2. A refrigerant vapor compression system as recited in claim 1 wherein the controller positions said unload circuit flow control device in a closed position and positions said first flow control device in an open position to operate said refrigerant vapor compression system in the first operating mode.

3. A refrigerant vapor compression system as recited in claim 2 wherein the controller modulates said expansion device in the first operating mode.

4. A refrigerant vapor compression system as recited in claim 1 wherein the controller positions said unload circuit flow control device in an open position and positions said first flow control device in a closed position to operate said refrigerant vapor compression system in the second operating mode.

5. A refrigerant vapor compression system as recited in claim 4 wherein the controller positions said expansion device in a closed position in the second operating mode.

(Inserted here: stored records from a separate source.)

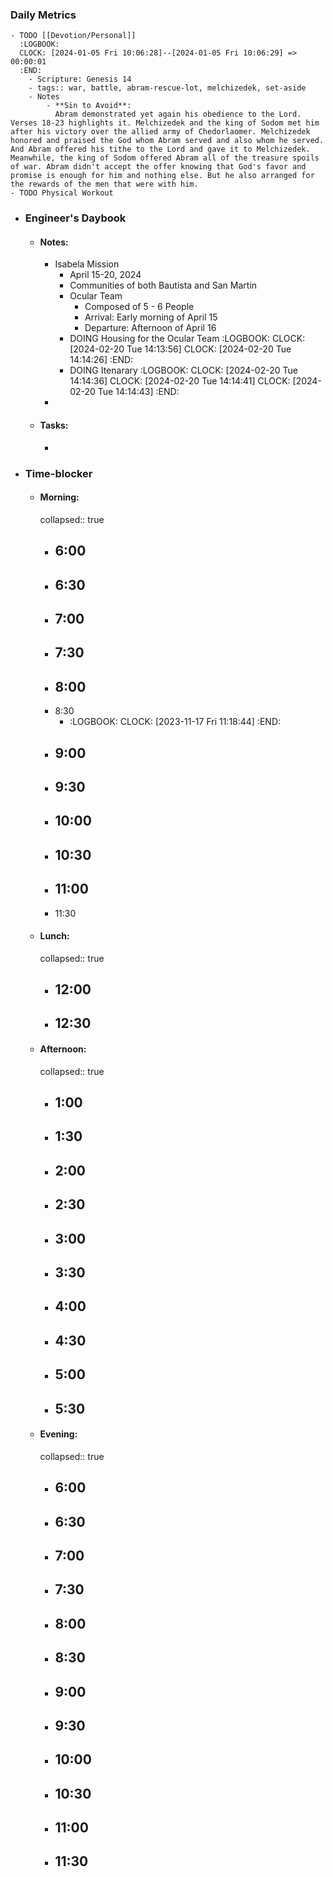 ### Daily Metrics
	- TODO [[Devotion/Personal]]
	  :LOGBOOK:
	  CLOCK: [2024-01-05 Fri 10:06:28]--[2024-01-05 Fri 10:06:29] =>  00:00:01
	  :END:
		- Scripture: Genesis 14
		- tags:: war, battle, abram-rescue-lot, melchizedek, set-aside
		- Notes
			- **Sin to Avoid**:
			  Abram demonstrated yet again his obedience to the Lord. Verses 18-23 highlights it. Melchizedek and the king of Sodom met him after his victory over the allied army of Chedorlaomer. Melchizedek honored and praised the God whom Abram served and also whom he served. And Abram offered his tithe to the Lord and gave it to Melchizedek. Meanwhile, the king of Sodom offered Abram all of the treasure spoils of war. Abram didn't accept the offer knowing that God's favor and promise is enough for him and nothing else. But he also arranged for the rewards of the men that were with him.
	- TODO Physical Workout
- ### Engineer's Daybook
	- #### Notes:
		- Isabela Mission
			- April 15-20, 2024
			- Communities of both Bautista and San Martin
			- Ocular Team
				- Composed of 5 - 6 People
				- Arrival: Early morning of April 15
				- Departure: Afternoon of April 16
			- DOING Housing for the Ocular Team
			  :LOGBOOK:
			  CLOCK: [2024-02-20 Tue 14:13:56]
			  CLOCK: [2024-02-20 Tue 14:14:26]
			  :END:
			- DOING Itenarary
			  :LOGBOOK:
			  CLOCK: [2024-02-20 Tue 14:14:36]
			  CLOCK: [2024-02-20 Tue 14:14:41]
			  CLOCK: [2024-02-20 Tue 14:14:43]
			  :END:
		-
	- #### Tasks:
		-
- ### Time-blocker
	- #### Morning:
	  collapsed:: true
		- 6:00
			-
		- 6:30
			-
		- 7:00
			-
		- 7:30
			-
		- 8:00
			-
		- 8:30
			- :LOGBOOK:
			  CLOCK: [2023-11-17 Fri 11:18:44]
			  :END:
		- 9:00
			-
		- 9:30
			-
		- 10:00
			-
		- 10:30
			-
		- 11:00
			-
		- 11:30
	- #### Lunch:
	  collapsed:: true
		- 12:00
			-
		- 12:30
			-
	- #### Afternoon:
	  collapsed:: true
		- 1:00
			-
		- 1:30
			-
		- 2:00
			-
		- 2:30
			-
		- 3:00
			-
		- 3:30
			-
		- 4:00
			-
		- 4:30
			-
		- 5:00
			-
		- 5:30
			-
	- #### Evening:
	  collapsed:: true
		- 6:00
			-
		- 6:30
			-
		- 7:00
			-
		- 7:30
			-
		- 8:00
			-
		- 8:30
			-
		- 9:00
			-
		- 9:30
			-
		- 10:00
			-
		- 10:30
			-
		- 11:00
			-
		- 11:30
			-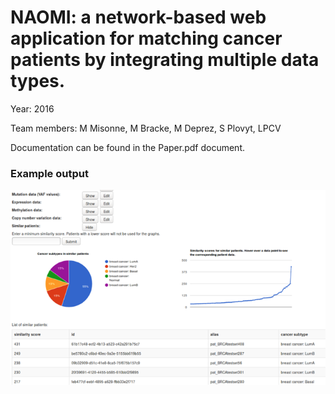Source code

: # NAOMI: a network-based web application for matching cancer patients by integrating multiple data types.

Year: 2016

Team members: M Misonne, M Bracke, M Deprez, S Plovyt, LPCV

Documentation can be found in the Paper.pdf document.

### Example output

![alt text](https://raw.githubusercontent.com/splovyt/PatientMatchingAlgorithm/master/documentation/application-screenshot.png)
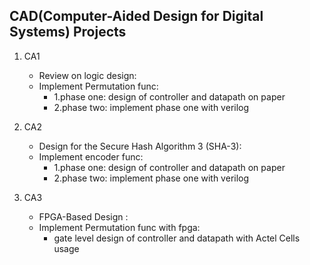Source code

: ## CAD(Computer-Aided Design for Digital Systems) Projects

1. CA1 
    * Review on logic design:
    * Implement Permutation func:
        * 1.phase one: design of controller and datapath on paper
        * 2.phase two: implement phase one with verilog
        
2. CA2 
    * Design for the Secure Hash Algorithm 3 (SHA-3):
    * Implement encoder func:
        * 1.phase one: design of controller and datapath on paper
        * 2.phase two: implement phase one with verilog

3. CA3 
    * FPGA-Based Design :
    * Implement Permutation func with fpga:
        * gate level design of controller and datapath with Actel Cells usage 
       
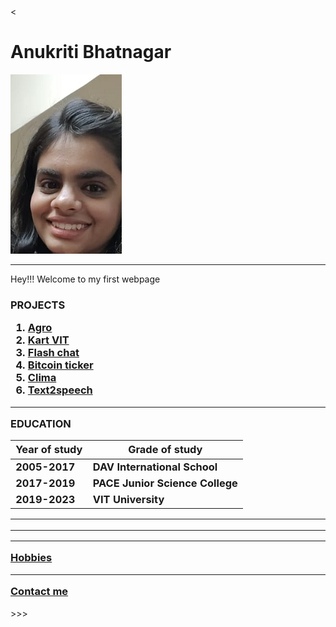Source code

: <!DOCTYPE html>
<head>
<<title>welcome</title>
  </head>
  <h1>Anukriti Bhatnagar</h1>
  <p>
    <img src="Screenshot_20191202-221649_WhatsApp.png" alt="Anukriti's profile picture"  height:250px;width:260px">
    <hr >
    Hey!!! Welcome to my first webpage
    <style=" width:250px;height:10px"
    </style><h3>
      PROJECTS
    <ol>
      <li><a href="https://github.com/">Agro</a></li>
        <li><a href="https://github.com/">Kart VIT</a></li>
        <li><a href="https://github.com/">Flash chat</a></li>
        <li><a href="https://github.com/">Bitcoin ticker</a></li>
        <li><a href="https://github.com/">Clima</a></li>
        <li><a href="https://github.com/">Text2speech</a></li>
      </ol> <hr> EDUCATION
      <table cellspacing="10">
        <thead>
          <tr>
            <th>Year of study</th>
            <th>Grade of study</th>
          </tr>
          </thead>
          <tr>
            <td>2005-2017</td>
            <td>DAV International School</td>
          </tr>
          <tr>
            <td>2017-2019</td>
            <td>PACE Junior Science College</td>
            <tr>
              <td>
                2019-2023
              </td>
            <td>VIT University</td>
          </tr>
        </table>
        <hr>
    <hr>
    <a href="hobbies.html"><hr>
  Hobbies</a><hr>
      <a href="contact info.html">Contact me</a>

  </h3>
    </p>
        <em<strong></strong>></em>></h1>>
    </body>
    </html>
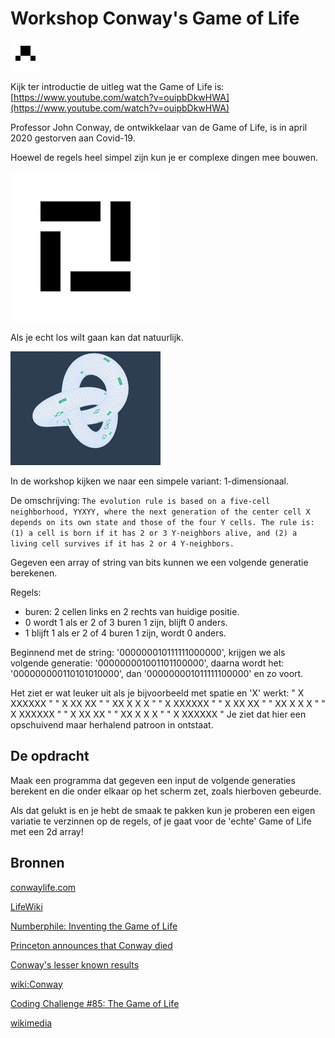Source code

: # Workshop Conway's Game of Life

![](figures/1g3_o_02.gif "example")


Kijk ter introductie de uitleg wat the Game of Life is:
[https://www.youtube.com/watch?v=ouipbDkwHWA](https://www.youtube.com/watch?v=ouipbDkwHWA)

Professor John Conway, de ontwikkelaar van de Game of Life, is in april 2020 gestorven aan Covid-19.

Hoewel de regels heel simpel zijn kun je er complexe dingen mee bouwen.

![](figures/Galaxy_Conways_Game_of_Life.gif "galaxy")

Als je echt los wilt gaan kan dat natuurlijk.

![](figures/Conway_Game_of_Life_Trefoil_Knot.gif "knot")

In de workshop kijken we naar een simpele variant:
1-dimensionaal.

De omschrijving:
`The evolution rule is based on a five-cell neighborhood, YYXYY, where the next generation of the center cell X depends on its own state and those of the four Y cells. The rule is: (1) a cell is born if it has 2 or 3 Y-neighbors alive, and (2) a living cell survives if it has 2 or 4 Y-neighbors.`

Gegeven een array of string van bits kunnen we een volgende generatie berekenen.

Regels:
- buren: 2 cellen links en 2 rechts van huidige positie.
- 0 wordt 1 als er 2 of 3 buren 1 zijn, blijft 0 anders.
- 1 blijft 1 als er 2 of 4 buren 1 zijn, wordt 0 anders.


Beginnend met de string:
'000000010111111000000', krijgen we als volgende generatie:
'000000001001101100000', daarna wordt het:
'000000000110101010000', dan
'000000001011111100000' en zo voort.

Het ziet er wat leuker uit als je bijvoorbeeld met spatie en 'X' werkt:
"       X XXXXXX      "
"        X  XX XX     "
"         XX X X X    "
"        X XXXXXX     "
"         X  XX XX    "
"          XX X X X   "
"         X XXXXXX    "
"          X  XX XX   "
"           XX X X X  "
"          X XXXXXX   "
Je ziet dat hier een opschuivend maar herhalend patroon in ontstaat.


## De opdracht
Maak een programma dat gegeven een input de volgende generaties berekent en die onder elkaar op het scherm zet, zoals hierboven gebeurde.


Als dat gelukt is en je hebt de smaak te pakken kun je proberen een eigen variatie te verzinnen op de regels, of je gaat voor de 'echte' Game of Life met een 2d array!


## Bronnen

[conwaylife.com](https://conwaylife.com/)

[LifeWiki](https://conwaylife.com/wiki/Main_Page)

[Numberphile: Inventing the Game of Life](https://www.youtube.com/watch?v=ouipbDkwHWAf)

[Princeton announces that Conway died](https://www.princeton.edu/news/2020/04/14/mathematician-john-horton-conway-magical-genius-known-inventing-game-life-dies-age)

[Conway's lesser known results](https://mathoverflow.net/questions/357197/conways-lesser-known-results?utm_source=Iterable&utm_medium=email&utm_campaign=the_overflow_newsletter&utm_content=4-22-20)

[wiki:Conway](https://en.wikipedia.org/wiki/Conway%27s_Game_of_Life)

[Coding Challenge #85: The Game of Life](https://www.youtube.com/watch?v=ouipbDkwHWAf)

[wikimedia](https://commons.wikimedia.org/wiki/Category:Animations_of_the_Game_of_Life)

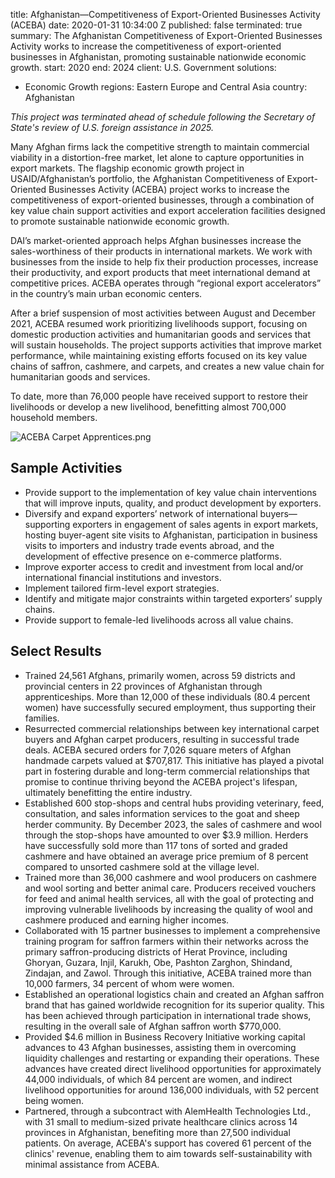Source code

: 
title: Afghanistan—Competitiveness of Export-Oriented Businesses Activity (ACEBA)
date: 2020-01-31 10:34:00 Z
published: false
terminated: true
summary: The Afghanistan Competitiveness of Export-Oriented Businesses Activity works
  to increase the competitiveness of export-oriented businesses in Afghanistan, promoting
  sustainable nationwide economic growth.
start: 2020
end: 2024
client: U.S. Government
solutions:
- Economic Growth
regions: Eastern Europe and Central Asia
country: Afghanistan


<aside><em>This project was terminated ahead of schedule following the Secretary of State's review of U.S. foreign assistance in 2025.</em></aside>

Many Afghan firms lack the competitive strength to maintain commercial viability in a distortion-free market, let alone to capture opportunities in export markets. The flagship economic growth project in USAID/Afghanistan’s portfolio, the Afghanistan Competitiveness of Export-Oriented Businesses Activity (ACEBA) project works to increase the competitiveness of export-oriented businesses, through a combination of key value chain support activities and export acceleration facilities designed to promote sustainable nationwide economic growth.

DAI’s market-oriented approach helps Afghan businesses increase the sales-worthiness of their products in international markets. We work with businesses from the inside to help fix their production processes, increase their productivity, and export products that meet international demand at competitive prices. ACEBA operates through “regional export accelerators” in the country’s main urban economic centers.

After a brief suspension of most activities between August and December 2021, ACEBA resumed work prioritizing livelihoods support, focusing on domestic production activities and humanitarian goods and services that will sustain households. The project supports activities that improve market performance, while maintaining existing efforts focused on its key value chains of saffron, cashmere, and carpets, and creates a new value chain for humanitarian goods and services.

To date, more than 76,000 people have received support to restore their livelihoods or develop a new livelihood, benefitting almost 700,000 household members.

![ACEBA Carpet Apprentices.png](/uploads/ACEBA%20Carpet%20Apprentices.png)

## Sample Activities

* Provide support to the implementation of key value chain interventions that will improve inputs, quality, and product development by exporters.
* Diversify and expand exporters’ network of international buyers—supporting exporters in engagement of sales agents in export markets, hosting buyer-agent site visits to Afghanistan, participation in business visits to importers and industry trade events abroad, and the development of effective presence on e-commerce platforms.
* Improve exporter access to credit and investment from local and/or international financial institutions and investors.
* Implement tailored firm-level export strategies.
* Identify and mitigate major constraints within targeted exporters’ supply chains.
* Provide support to female-led livelihoods across all value chains.

## Select Results

* Trained 24,561 Afghans, primarily women, across 59 districts and provincial centers in 22 provinces of Afghanistan through apprenticeships. More than 12,000 of these individuals (80.4 percent women) have successfully secured employment, thus supporting their families.
* Resurrected commercial relationships between key international carpet buyers and Afghan carpet producers, resulting in successful trade deals. ACEBA secured orders for 7,026 square meters of Afghan handmade carpets valued at $707,817. This initiative has played a pivotal part in fostering durable and long-term commercial relationships that promise to continue thriving beyond the ACEBA project's lifespan, ultimately benefitting the entire industry.
* Established 600 stop-shops and central hubs providing veterinary, feed, consultation, and sales information services to the goat and sheep herder community. By December 2023, the sales of cashmere and wool through the stop-shops have amounted to over $3.9 million. Herders have successfully sold more than 117 tons of sorted and graded cashmere and have obtained an average price premium of 8 percent compared to unsorted cashmere sold at the village level.
* Trained more than 36,000 cashmere and wool producers on cashmere and wool sorting and better animal care. Producers received vouchers for feed and animal health services, all with the goal of protecting and improving vulnerable livelihoods by increasing the quality of wool and cashmere produced and earning higher incomes.
* Collaborated with 15 partner businesses to implement a comprehensive training program for saffron farmers within their networks across the primary saffron-producing districts of Herat Province, including Ghoryan, Guzara, Injil, Karukh, Obe, Pashton Zarghon, Shindand, Zindajan, and Zawol. Through this initiative, ACEBA trained more than 10,000 farmers, 34 percent of whom were women.
* Established an operational logistics chain and created an Afghan saffron brand that has gained worldwide recognition for its superior quality. This has been achieved through participation in international trade shows, resulting in the overall sale of Afghan saffron worth $770,000.
* Provided $4.6 million in Business Recovery Initiative working capital advances to 43 Afghan businesses, assisting them in overcoming liquidity challenges and restarting or expanding their operations. These advances have created direct livelihood opportunities for approximately 44,000 individuals, of which 84 percent are women, and indirect livelihood opportunities for around 136,000 individuals, with 52 percent being women.
* Partnered, through a subcontract with AlemHealth Technologies Ltd., with 31 small to medium-sized private healthcare clinics across 14 provinces in Afghanistan, benefiting more than 27,500 individual patients. On average, ACEBA's support has covered 61 percent of the clinics' revenue, enabling them to aim towards self-sustainability with minimal assistance from ACEBA.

6. A refrigerant vapor compression system as recited in claim 1 further comprising:

a second flow control device disposed in the primary refrigerant circuit downstream with respect to refrigerant flow of the refrigerant heat absorption heat exchanger and upstream with respect to refrigerant flow of the suction inlet of said compression device.

7. A refrigerant vapor compression system as recited in claim 6 wherein the controller positions said unload circuit flow control device in a closed position and positions each of said first flow control device and said second flow control device in a open position to operate said refrigerant vapor compression system in the first operating mode.

8. A refrigerant vapor compression system as recited in claim 7 wherein the controller modulates said expansion device in the first operating mode.

9. A refrigerant vapor compression system as recited in claim 6 wherein the controller positions said unload circuit flow control device in a open position and positions each of said first flow control device and said second flow control device in a closed position to operate said refrigerant vapor compression system in the second operating mode.

10. A method for modulating the capacity of a refrigerant vapor compression system including a refrigerant compression device, a refrigerant heat rejection heat exchanger, an expansion device, and a refrigerant heat absorption heat exchanger disposed in series flow arrangement in a primary refrigerant circuit, said method comprising the steps of:

operating said compression device in a loaded cycle for a first period of time;

operating said compression device in an unloaded cycle for a second period of time; and

repeatedly alternating operation of said compression device between operation in the loaded cycle and the unloaded cycle.

11. A method for modulating the capacity of a refrigerant vapor compression system as recited in claim 10 comprising the step of providing a compression device unloader circuit in parallel refrigerant flow relationship with the primary refrigerant circuit, the unloader circuit connecting a refrigerant discharge outlet of said compression device in direct refrigerant flow communication with a refrigerant suction inlet of said compression device.